Adam heard only snatches of the blubbered confession, but he nodded. “You’ll be all right, lad. You’ll be—”
Another shell exploded nearby, showering muck into the trench. Timmy cried out and buried his face in his palms.
The German cannonade intensified; shells soared and dipped, and the duckboards became slicked with an oily, bloody paste. It was another desperate attempt to win a few acres of territory—more bellowing of artillery in the night, more men storming across blasted plains to be eaten up by mounted guns, more limbs entangled upon barbed wire, and craters of stagnant water swallowing slithery piles of humanity. Adam had seen it all before.

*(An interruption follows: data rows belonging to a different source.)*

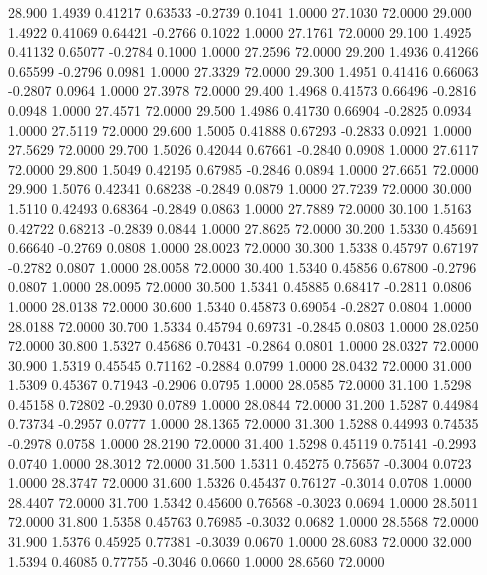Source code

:   28.900   1.4939   0.41217   0.63533  -0.2739   0.1041   1.0000  27.1030  72.0000
  29.000   1.4922   0.41069   0.64421  -0.2766   0.1022   1.0000  27.1761  72.0000
  29.100   1.4925   0.41132   0.65077  -0.2784   0.1000   1.0000  27.2596  72.0000
  29.200   1.4936   0.41266   0.65599  -0.2796   0.0981   1.0000  27.3329  72.0000
  29.300   1.4951   0.41416   0.66063  -0.2807   0.0964   1.0000  27.3978  72.0000
  29.400   1.4968   0.41573   0.66496  -0.2816   0.0948   1.0000  27.4571  72.0000
  29.500   1.4986   0.41730   0.66904  -0.2825   0.0934   1.0000  27.5119  72.0000
  29.600   1.5005   0.41888   0.67293  -0.2833   0.0921   1.0000  27.5629  72.0000
  29.700   1.5026   0.42044   0.67661  -0.2840   0.0908   1.0000  27.6117  72.0000
  29.800   1.5049   0.42195   0.67985  -0.2846   0.0894   1.0000  27.6651  72.0000
  29.900   1.5076   0.42341   0.68238  -0.2849   0.0879   1.0000  27.7239  72.0000
  30.000   1.5110   0.42493   0.68364  -0.2849   0.0863   1.0000  27.7889  72.0000
  30.100   1.5163   0.42722   0.68213  -0.2839   0.0844   1.0000  27.8625  72.0000
  30.200   1.5330   0.45691   0.66640  -0.2769   0.0808   1.0000  28.0023  72.0000
  30.300   1.5338   0.45797   0.67197  -0.2782   0.0807   1.0000  28.0058  72.0000
  30.400   1.5340   0.45856   0.67800  -0.2796   0.0807   1.0000  28.0095  72.0000
  30.500   1.5341   0.45885   0.68417  -0.2811   0.0806   1.0000  28.0138  72.0000
  30.600   1.5340   0.45873   0.69054  -0.2827   0.0804   1.0000  28.0188  72.0000
  30.700   1.5334   0.45794   0.69731  -0.2845   0.0803   1.0000  28.0250  72.0000
  30.800   1.5327   0.45686   0.70431  -0.2864   0.0801   1.0000  28.0327  72.0000
  30.900   1.5319   0.45545   0.71162  -0.2884   0.0799   1.0000  28.0432  72.0000
  31.000   1.5309   0.45367   0.71943  -0.2906   0.0795   1.0000  28.0585  72.0000
  31.100   1.5298   0.45158   0.72802  -0.2930   0.0789   1.0000  28.0844  72.0000
  31.200   1.5287   0.44984   0.73734  -0.2957   0.0777   1.0000  28.1365  72.0000
  31.300   1.5288   0.44993   0.74535  -0.2978   0.0758   1.0000  28.2190  72.0000
  31.400   1.5298   0.45119   0.75141  -0.2993   0.0740   1.0000  28.3012  72.0000
  31.500   1.5311   0.45275   0.75657  -0.3004   0.0723   1.0000  28.3747  72.0000
  31.600   1.5326   0.45437   0.76127  -0.3014   0.0708   1.0000  28.4407  72.0000
  31.700   1.5342   0.45600   0.76568  -0.3023   0.0694   1.0000  28.5011  72.0000
  31.800   1.5358   0.45763   0.76985  -0.3032   0.0682   1.0000  28.5568  72.0000
  31.900   1.5376   0.45925   0.77381  -0.3039   0.0670   1.0000  28.6083  72.0000
  32.000   1.5394   0.46085   0.77755  -0.3046   0.0660   1.0000  28.6560  72.0000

Then the German assault abruptly ceased. Adam looked for the rest of his platoon. In the eerie silence, he suddenly heard several short whizzing sounds followed by the pop of more shells.
“Gas, gas, gas!” yelled a voice. “Masks, get ’em on, get ’em on!”
Undetectable in the gloom and roiling smoke, the German shells’ potency was released. Invisible and silent, it slid towards the British trenches in a wave.
“Get your damn mask on, Private,” Adam snapped.
Timmy grabbed at a half-rotted trench ladder for support and pulled his mask round his head. Adam quickly snatched at his own, clumsy now with the dirt inside his eyes and ears. The gas was acrid, stabbing, as unceremonious as the angel of death.
Less than thirty feet away, another shell landed neatly into the trench. The blast of wood and muck knocked Adam off his feet. He dropped his mask. In the dark he dug his fingers around frantically, scrabbling through the oozing mud.
“Masks, get ’em on!” someone was shrieking.
A dozen shells within a mile line had unleashed a wave of toxic mustard gas, and many couldn’t react fast enough. It entered their unprotected airways, stripping their throats raw and scorching their lungs. Adam could hear the desperate hacking and spluttering as men fumbled with masks and tried to purge their innards of the poison. Each desperate inhalation merely prolonged the most horrible of deaths.
Gratefully retrieving his mask out of the ground, he pulled it on and took deep gasps, the noise of his own breath like some snarling cave troll. With the rifle strapped to his back he crawled forward ten feet, then twenty, passing bodies along the way, their arms akimbo in the throes of death. Through the miasma of smoke and raining debris he saw the door outside the command shelter and he made for it.
A shape lying across his path made him stop. A young private from the platoon, Adam thought him dead at first, the shrapnel rents in his uniform disgorging black blood. But his eyes were open, his throat trying to find voice. Adam leaned down and clasped his hand. The right side of his chest was opened up, torn red flesh and bones gaping through the khaki. His grip in Adam’s was limp, yet his jaws worked furiously as he mouthed indecipherable words.
“Stretcher bearers!” Adam lifted his mask and pressed it on the other’s mouth. Up and down the trench, there was nothing but chaos and nightmare. The man squeezed his hand; Adam looked back at him and blinked at the violence of that terrible wound.
Another shell struck.
It was too close this time.
Something ricocheted off the side of his skull, spinning his helmet clear. He fell against the crushed walls of a dugout and blood flooded his eyes. He lifted a shaking hand to his head and felt a strip of bared bone at the side of his temple. He tried to rise but his legs went and he collapsed again.